見出し画像

ストレスマネージメント

どうしてシマウマは胃潰瘍にならないの?

"Why Zebras Don't Get Ulcers" という本を読んだ。
「どうしてシマウマは胃潰瘍にならないの?」っていうような意味のタイトルで、Robert Sapolsky(神経内分泌学者)が1994年に書いた本です。
今から28年前の、結構昔の本なのですが、ストレスやストレス関連の病について、動物や人間の例をあげながら、興味深く説明してくれている。

心理的・肉体的負荷に対して、最初に「ストレス」という名前をつけた医師、ハンス・セリエは、「ストレスは "解消法(スポーツ、趣味など)"」を見つけることで緩和しましょう、と言っていた。

動物でも人間でも、その解消法として「暴力」に走ることがあったりする。「壁パンチ」ですっきりするのは、壁が壊れて自分の拳が痛いだけかもしれないけれど、ストレス解消のために自分より弱い立場のものをいじめることで、自分は胃潰瘍にならなくても、相手に胃潰瘍を与えてしまっているしれない(胃潰瘍はストレスで起こる場合が多い)。

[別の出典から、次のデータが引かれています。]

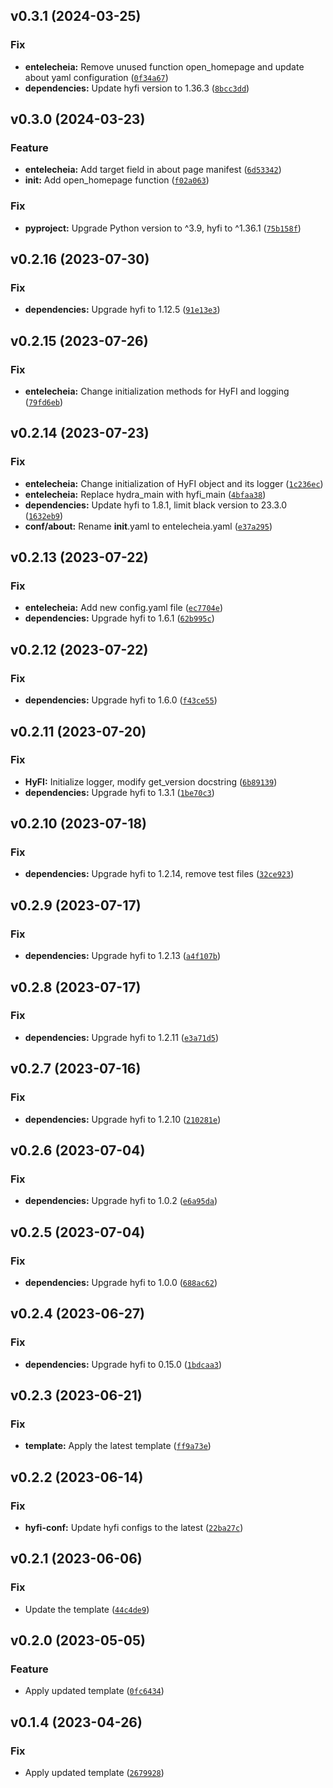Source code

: <!--next-version-placeholder-->

## v0.3.1 (2024-03-25)

### Fix

* **entelecheia:** Remove unused function open_homepage and update about yaml configuration ([`0f34a67`](https://github.com/entelecheia/entelecheia/commit/0f34a6701c1e60896da953c30474883597c9c840))
* **dependencies:** Update hyfi version to 1.36.3 ([`8bcc3dd`](https://github.com/entelecheia/entelecheia/commit/8bcc3dd782bd619a7fd106dad5c7a29cdf82b8b7))

## v0.3.0 (2024-03-23)

### Feature

* **entelecheia:** Add target field in about page manifest ([`6d53342`](https://github.com/entelecheia/entelecheia/commit/6d533425bfe2e8cae91571881ccc35f04be92e61))
* **init:** Add open_homepage function ([`f02a063`](https://github.com/entelecheia/entelecheia/commit/f02a06358f56cee7503f313b1901c6cd46f0f72e))

### Fix

* **pyproject:** Upgrade Python version to ^3.9, hyfi to ^1.36.1 ([`75b158f`](https://github.com/entelecheia/entelecheia/commit/75b158f0ddfb9d0bcfa9c6c16021ac55bdb89a72))

## v0.2.16 (2023-07-30)
### Fix
* **dependencies:** Upgrade hyfi to 1.12.5 ([`91e13e3`](https://github.com/entelecheia/entelecheia/commit/91e13e3ff6537e61cc4c5985d67603e4cf87f23e))

## v0.2.15 (2023-07-26)
### Fix
* **entelecheia:** Change initialization methods for HyFI and logging ([`79fd6eb`](https://github.com/entelecheia/entelecheia/commit/79fd6eb8df7117a4f9e0abf31a0c2c718c2f6012))

## v0.2.14 (2023-07-23)
### Fix
* **entelecheia:** Change initialization of HyFI object and its logger ([`1c236ec`](https://github.com/entelecheia/entelecheia/commit/1c236eca021b13649554ff9065cc75935e5088b1))
* **entelecheia:** Replace hydra_main with hyfi_main ([`4bfaa38`](https://github.com/entelecheia/entelecheia/commit/4bfaa380e974ffcc03c4f00fcef49f88a594497b))
* **dependencies:** Update hyfi to 1.8.1, limit black version to 23.3.0 ([`1632eb9`](https://github.com/entelecheia/entelecheia/commit/1632eb975f1f31e54ca435a1b8214acedde27711))
* **conf/about:** Rename __init__.yaml to entelecheia.yaml ([`e37a295`](https://github.com/entelecheia/entelecheia/commit/e37a29565ca8b105d82c8a485f716f7e6fc6de66))

## v0.2.13 (2023-07-22)
### Fix
* **entelecheia:** Add new config.yaml file ([`ec7704e`](https://github.com/entelecheia/entelecheia/commit/ec7704e067c3114394a390710840c9b599a55409))
* **dependencies:** Upgrade hyfi to 1.6.1 ([`62b995c`](https://github.com/entelecheia/entelecheia/commit/62b995c784e50daa6112ab40bdeaeea4162b85ce))

## v0.2.12 (2023-07-22)
### Fix
* **dependencies:** Upgrade hyfi to 1.6.0 ([`f43ce55`](https://github.com/entelecheia/entelecheia/commit/f43ce55c04468ce6ae20f1c6eb28988f9bb4f8ca))

## v0.2.11 (2023-07-20)
### Fix
* **HyFI:** Initialize logger, modify get_version docstring ([`6b89139`](https://github.com/entelecheia/entelecheia/commit/6b8913993e5ad96f94912f131b7352b3dad11c00))
* **dependencies:** Upgrade hyfi to 1.3.1 ([`1be70c3`](https://github.com/entelecheia/entelecheia/commit/1be70c39c0f86f3303c8a40bf3204fafd9aca542))

## v0.2.10 (2023-07-18)
### Fix
* **dependencies:** Upgrade hyfi to 1.2.14, remove test files ([`32ce923`](https://github.com/entelecheia/entelecheia/commit/32ce9234b034a35fd65ac03f584c3640ca334071))

## v0.2.9 (2023-07-17)
### Fix
* **dependencies:** Upgrade hyfi to 1.2.13 ([`a4f107b`](https://github.com/entelecheia/entelecheia/commit/a4f107bae69b0e83626ddc885bd0ecbd73080c6c))

## v0.2.8 (2023-07-17)
### Fix
* **dependencies:** Upgrade hyfi to 1.2.11 ([`e3a71d5`](https://github.com/entelecheia/entelecheia/commit/e3a71d532fe8f952db851030282e573e5bb9cfd6))

## v0.2.7 (2023-07-16)
### Fix
* **dependencies:** Upgrade hyfi to 1.2.10 ([`210281e`](https://github.com/entelecheia/entelecheia/commit/210281e7a789b5f6843e8ff888ac77e1857aeed1))

## v0.2.6 (2023-07-04)
### Fix
* **dependencies:** Upgrade hyfi to 1.0.2 ([`e6a95da`](https://github.com/entelecheia/entelecheia/commit/e6a95da6a9826302e8045e30f57cf67ee330482b))

## v0.2.5 (2023-07-04)
### Fix
* **dependencies:** Upgrade hyfi to 1.0.0 ([`688ac62`](https://github.com/entelecheia/entelecheia/commit/688ac6268a09da40eb073a7b53435af490635e18))

## v0.2.4 (2023-06-27)
### Fix
* **dependencies:** Upgrade hyfi to 0.15.0 ([`1bdcaa3`](https://github.com/entelecheia/entelecheia/commit/1bdcaa3d182ea69c8653aa55f5739f8a0524dcf5))

## v0.2.3 (2023-06-21)
### Fix
* **template:** Apply the latest template ([`ff9a73e`](https://github.com/entelecheia/entelecheia/commit/ff9a73e932ce704ad91f2fe8a7e488e5d57092cd))

## v0.2.2 (2023-06-14)
### Fix
* **hyfi-conf:** Update hyfi configs to the latest ([`22ba27c`](https://github.com/entelecheia/entelecheia/commit/22ba27c223a4040d8186ceefffcb0048f1bc3c7e))

## v0.2.1 (2023-06-06)
### Fix
* Update the template ([`44c4de9`](https://github.com/entelecheia/entelecheia/commit/44c4de946ed16210b6b55da1d3450dc2dba2842a))

## v0.2.0 (2023-05-05)
### Feature
* Apply updated template ([`0fc6434`](https://github.com/entelecheia/entelecheia/commit/0fc6434aa5d3ca49ecb888e614070e8abb9f3501))

## v0.1.4 (2023-04-26)
### Fix
* Apply updated template ([`2679928`](https://github.com/entelecheia/entelecheia/commit/2679928d0a8702546fd491b94e16bca3f8fea363))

ネズミは電気ショックでストレスを与え続けると、他のネズミを噛みつき続けるネズミになる。雄のヒヒは喧嘩に負けると、自分より弱いヒヒに八つ当たりする。

人として、暴力でストレス解消をしてしまうようなことにはなりたくないけど、人もストレス解消に暴力を選んでしまう可能性があるのであれば、クッションパンチくらいにしておきたいものだ!

そういったストレス解消法が効果がある一方、霊長類では、「サポートし合える仲間」がいる場合、状況が変わってくる。例えば、友達が沢山いて、子どものヒヒと沢山遊び、性行為抜きで雌のヒヒと毛づくろいをしたりするタイプの雄のヒヒは、ストレスホルモンのひとつである糖質コルチコイドの分泌量が、他のそういったことをしない雄のヒヒよりも、少ないそうだ。

Robert Sapolskyはこれを、「泣くための肩、手をつなぐ相手、話を聞いてくれ、大丈夫だよと言ってくれる人」がいることが、ストレス低減の助けになる、と表現していた。


予測できるかできないか

動物や人間は、どんな状態に置かれた時に、より多くの心理的ストレスを感じるのだろう。

ネズミに電気ショックを与えると、当然ネズミはストレスを受け、ストレスを受けたネズミは胃潰瘍になる。

でも、鈴を鳴らしてからネズミに電気ショックを与えると、ネズミはストレスを受けながらも、胃潰瘍の発症率が少なくなりる。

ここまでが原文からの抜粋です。